Anybody got guide spacing on a WRI 1143 casting.

I am using NSG 25 20 16 12 12 12 12
Thanks
Jeb


----------



## thebeachcaster (Aug 7, 2006)

*What is*

Nsg?


----------



## AtlantaKing (Jul 7, 2002)

Fuji SiC double footed casting guides (N-type frame, S=Silicon Carbide, G=guide)


----------



## Mark G (Nov 15, 2004)

Haven't built on that one yet, but planning on doing it very soon.

Clyde might be able to help on the spacing

Let us know how it turns out, I'm thinking of building one spinning, but might go conventional.


----------



## huckfinn38 (Jun 13, 2006)

*I have created my own...*

but want to compare it to you guys. 
Mine will be conventional and matched with a 6500 Mag Elite.

I can tell this blank is going to launch 3-4 oz metal.

Building a Fusion Mag right now. I think this maybe the new favorite heaver.
I am going to take it to the field and compare it with a Fusion and see which one throws further.
Jeb


----------



## Wormy (Dec 5, 2003)

Jeb,
I have a casting version at the house as well. Let me see if I can get some measurements off it tonight and post them tomorrow.

Wormy


----------



## huckfinn38 (Jun 13, 2006)

*Thanks wormy....*

Thanks Jeff


----------



## Clyde (Oct 18, 2003)

The only 1143 I've actually built was a spinner. But I'm sure if you put the 25 right on the ferrule and then start your spacing from the tip with 6" you can figure out the rest. It's really not that difficult, just tape them on where they "look" right, then put a nice bend in the rod and see if the line touches the blank anywhere.

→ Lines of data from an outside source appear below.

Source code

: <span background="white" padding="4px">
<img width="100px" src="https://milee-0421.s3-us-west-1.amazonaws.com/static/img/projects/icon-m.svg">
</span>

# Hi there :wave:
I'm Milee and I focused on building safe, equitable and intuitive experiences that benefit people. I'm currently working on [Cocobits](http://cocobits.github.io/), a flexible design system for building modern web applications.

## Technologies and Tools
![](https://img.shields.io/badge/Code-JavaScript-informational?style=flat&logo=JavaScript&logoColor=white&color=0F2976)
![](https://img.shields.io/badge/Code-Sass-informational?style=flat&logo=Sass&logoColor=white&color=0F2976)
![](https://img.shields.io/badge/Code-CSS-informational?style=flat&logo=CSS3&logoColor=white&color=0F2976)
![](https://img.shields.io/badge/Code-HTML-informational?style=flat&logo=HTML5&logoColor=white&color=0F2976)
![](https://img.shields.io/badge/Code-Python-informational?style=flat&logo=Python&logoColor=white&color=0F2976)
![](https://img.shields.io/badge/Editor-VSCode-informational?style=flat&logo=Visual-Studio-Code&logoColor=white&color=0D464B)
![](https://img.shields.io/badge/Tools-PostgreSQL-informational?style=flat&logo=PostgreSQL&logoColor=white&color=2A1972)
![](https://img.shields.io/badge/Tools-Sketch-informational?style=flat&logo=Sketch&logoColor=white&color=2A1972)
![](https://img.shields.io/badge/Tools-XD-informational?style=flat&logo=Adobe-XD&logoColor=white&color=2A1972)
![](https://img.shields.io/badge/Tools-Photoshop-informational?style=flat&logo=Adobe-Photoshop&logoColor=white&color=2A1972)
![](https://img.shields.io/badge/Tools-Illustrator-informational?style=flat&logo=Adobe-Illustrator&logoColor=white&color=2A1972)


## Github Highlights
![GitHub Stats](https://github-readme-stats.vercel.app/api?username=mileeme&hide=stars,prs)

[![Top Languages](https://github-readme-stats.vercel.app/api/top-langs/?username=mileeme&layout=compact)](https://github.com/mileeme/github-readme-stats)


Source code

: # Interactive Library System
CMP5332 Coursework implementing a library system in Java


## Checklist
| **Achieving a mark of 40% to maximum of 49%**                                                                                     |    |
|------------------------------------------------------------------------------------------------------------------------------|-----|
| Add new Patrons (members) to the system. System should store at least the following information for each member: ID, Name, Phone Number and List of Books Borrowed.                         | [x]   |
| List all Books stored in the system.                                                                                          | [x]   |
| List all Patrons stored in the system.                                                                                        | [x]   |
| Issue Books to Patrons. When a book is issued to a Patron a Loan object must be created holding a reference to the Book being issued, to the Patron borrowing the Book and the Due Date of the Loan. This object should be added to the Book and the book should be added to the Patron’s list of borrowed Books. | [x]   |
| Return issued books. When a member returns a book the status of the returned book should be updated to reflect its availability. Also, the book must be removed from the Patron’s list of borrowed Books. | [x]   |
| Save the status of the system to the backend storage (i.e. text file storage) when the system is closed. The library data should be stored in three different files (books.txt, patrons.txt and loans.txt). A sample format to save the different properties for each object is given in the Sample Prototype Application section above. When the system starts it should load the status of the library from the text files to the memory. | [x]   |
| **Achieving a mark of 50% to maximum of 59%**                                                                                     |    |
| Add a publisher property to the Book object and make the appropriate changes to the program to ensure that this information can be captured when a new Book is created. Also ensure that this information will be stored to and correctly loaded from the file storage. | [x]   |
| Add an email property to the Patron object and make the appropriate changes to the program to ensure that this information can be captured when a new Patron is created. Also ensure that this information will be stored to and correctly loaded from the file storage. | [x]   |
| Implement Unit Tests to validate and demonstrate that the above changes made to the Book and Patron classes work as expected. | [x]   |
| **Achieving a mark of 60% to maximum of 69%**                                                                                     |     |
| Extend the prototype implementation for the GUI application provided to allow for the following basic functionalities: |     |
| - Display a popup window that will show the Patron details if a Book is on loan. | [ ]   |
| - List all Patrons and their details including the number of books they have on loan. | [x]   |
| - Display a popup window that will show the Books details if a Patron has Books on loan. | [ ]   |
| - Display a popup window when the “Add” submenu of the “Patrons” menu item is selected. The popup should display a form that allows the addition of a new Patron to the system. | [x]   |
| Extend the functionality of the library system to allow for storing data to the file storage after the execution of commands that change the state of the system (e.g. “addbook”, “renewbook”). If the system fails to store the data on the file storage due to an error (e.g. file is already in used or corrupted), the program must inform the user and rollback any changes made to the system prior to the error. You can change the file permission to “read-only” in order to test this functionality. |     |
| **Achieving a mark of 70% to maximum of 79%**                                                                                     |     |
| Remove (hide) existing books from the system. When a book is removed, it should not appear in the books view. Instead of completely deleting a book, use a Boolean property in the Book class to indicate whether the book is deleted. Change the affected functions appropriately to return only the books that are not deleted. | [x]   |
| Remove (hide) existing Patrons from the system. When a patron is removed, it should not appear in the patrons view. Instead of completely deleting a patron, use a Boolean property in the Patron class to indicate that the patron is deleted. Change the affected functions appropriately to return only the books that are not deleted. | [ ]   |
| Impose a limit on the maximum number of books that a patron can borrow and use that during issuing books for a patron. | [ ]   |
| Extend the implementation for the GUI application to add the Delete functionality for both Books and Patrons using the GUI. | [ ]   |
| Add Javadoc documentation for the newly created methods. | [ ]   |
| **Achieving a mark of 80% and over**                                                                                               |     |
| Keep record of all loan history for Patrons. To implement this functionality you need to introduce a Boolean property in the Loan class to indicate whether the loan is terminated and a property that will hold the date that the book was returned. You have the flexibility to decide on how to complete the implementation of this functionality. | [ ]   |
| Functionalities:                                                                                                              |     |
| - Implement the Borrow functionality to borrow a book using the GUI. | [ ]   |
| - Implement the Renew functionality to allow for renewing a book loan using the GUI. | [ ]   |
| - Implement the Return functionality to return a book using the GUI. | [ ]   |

If it, does, then adjust the guides a little and repeat until you're satisfied with the results.


----------



## Wormy (Dec 5, 2003)

*1143 Conv guide spacing*

Here is how Chuck and I layed out my conventional 1143. All Measurements are in inches starting from the Tip Top.
TT, 4.75", 9.75", 15.75", 22.75", 31.5", 42", 54", 67.5" for the stripper guide.

You should end up with the stripper guide on the tip section of blank and can easily be incorporated into the ferrule wrap.

Wormy


----------



## huckfinn38 (Jun 13, 2006)

*Thanks.....*

Thanks Jeff


----------